Continuity and Resolution — Two Dimensions of Crisis

Something I keep coming back to.

A large part of crisis training focuses on continuity — maintaining operations, protecting assets, restoring activity once the situation begins to stabilise. That work is essential. Organisations need it, and the people who build those systems deserve a lot of respect.

But over the years, I've noticed that another dimension often receives less attention: the resolution of the crisis itself.

By resolution, I don't mean the moment the crisis ends. I mean the active, often messy process of navigating the core problem — the incident at the heart of the situation — when the full picture hasn't emerged yet. How does the team regain clarity? How do they make sense of what is unfolding? How do they move toward a way through, not just a way to hold on?

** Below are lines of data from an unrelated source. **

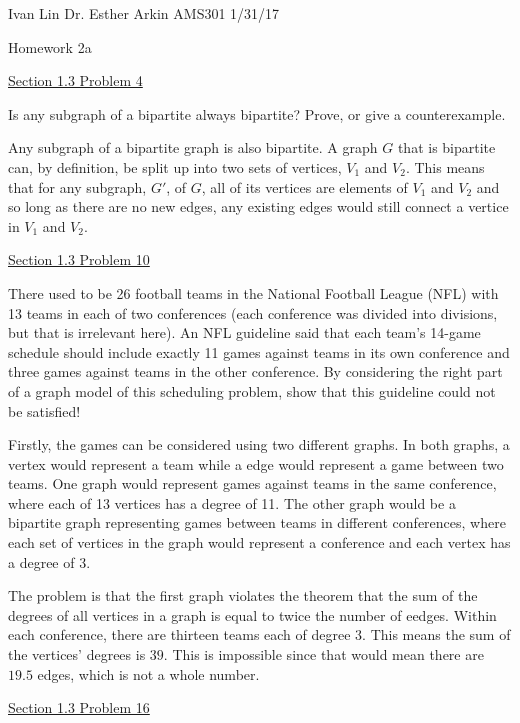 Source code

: \documentclass{article}
\begin{document}
Ivan Lin\newline{}
Dr. Esther Arkin\newline{}
AMS301\newline{}
1/31/17

\begin{center}
  Homework 2a
\end{center}

\underline{Section 1.3 Problem 4}

Is any subgraph of a bipartite always bipartite? Prove, or give a counterexample.

Any subgraph of a bipartite graph is also bipartite. A graph $G$ that is bipartite can, by definition, be split up into two sets of vertices, $V_1$ and $V_2$. This means that for any subgraph, $G'$, of $G$, all of its vertices are elements of $V_1$ and $V_2$ and so long as there are no new edges, any existing edges would still connect a vertice in $V_1$ and $V_2$.

\underline{Section 1.3 Problem 10}

There used to be 26 football teams in the National Football League (NFL) with 13 teams in each of two conferences (each conference was divided into divisions, but that is irrelevant here). An NFL guideline said that each team’s 14-game schedule should include exactly 11 games against teams in its own conference and three games against teams in the other conference. By considering the right part of a graph model of this scheduling problem, show that this guideline could not be satisfied!

Firstly, the games can be considered using two different graphs. In both graphs, a vertex would represent a team while a edge would represent a game between two teams. One graph would represent games against teams in the same conference, where each of 13 vertices has a degree of 11. The other graph would be a bipartite graph representing games between teams in different conferences, where each set of vertices in the graph would represent a conference and each vertex has a degree of 3.

The problem is that the first graph violates the theorem that the sum of the degrees of all vertices in a graph is equal to twice the number of eedges. Within each conference, there are thirteen teams each of degree 3. This means the sum of the vertices' degrees is $39$. This is impossible since that would mean there are $19.5$ edges, which is not a whole number.

\underline{Section 1.3 Problem 16}
\end{document}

Continuity asks: "How do we keep going?" Resolution asks: "How do we find a way through?"

They're complementary. Both matter. But they call for different skills, different postures, and sometimes a different tempo.

Continuity tends to draw on established procedures, predefined roles, and rehearsed responses. Resolution, on the other hand, often lives in the space where procedures run out — where the team must reason, adapt, and decide with incomplete information, under emotional pressure, and sometimes with significant consequences.

In my experience, many organisations invest heavily in the first and feel well-prepared. But when the moment comes to actually address the heart of the crisis — to navigate what is truly uncertain — they discover that preparation was thinner than they thought.

This is not a criticism. It's an observation born from years of working alongside teams in those exact moments. The gap is understandable: continuity is easier to structure, easier to train for, easier to measure. Resolution is more human, more contextual, and harder to formalise.

I've spent most of my career working on that second dimension. Not because it's more important — but because I believe it deserves the same attention, the same rigour, and the same investment as the first.

The teams that navigate crisis with the most coherence are often those who have thought about both — and understand where one ends and the other begins.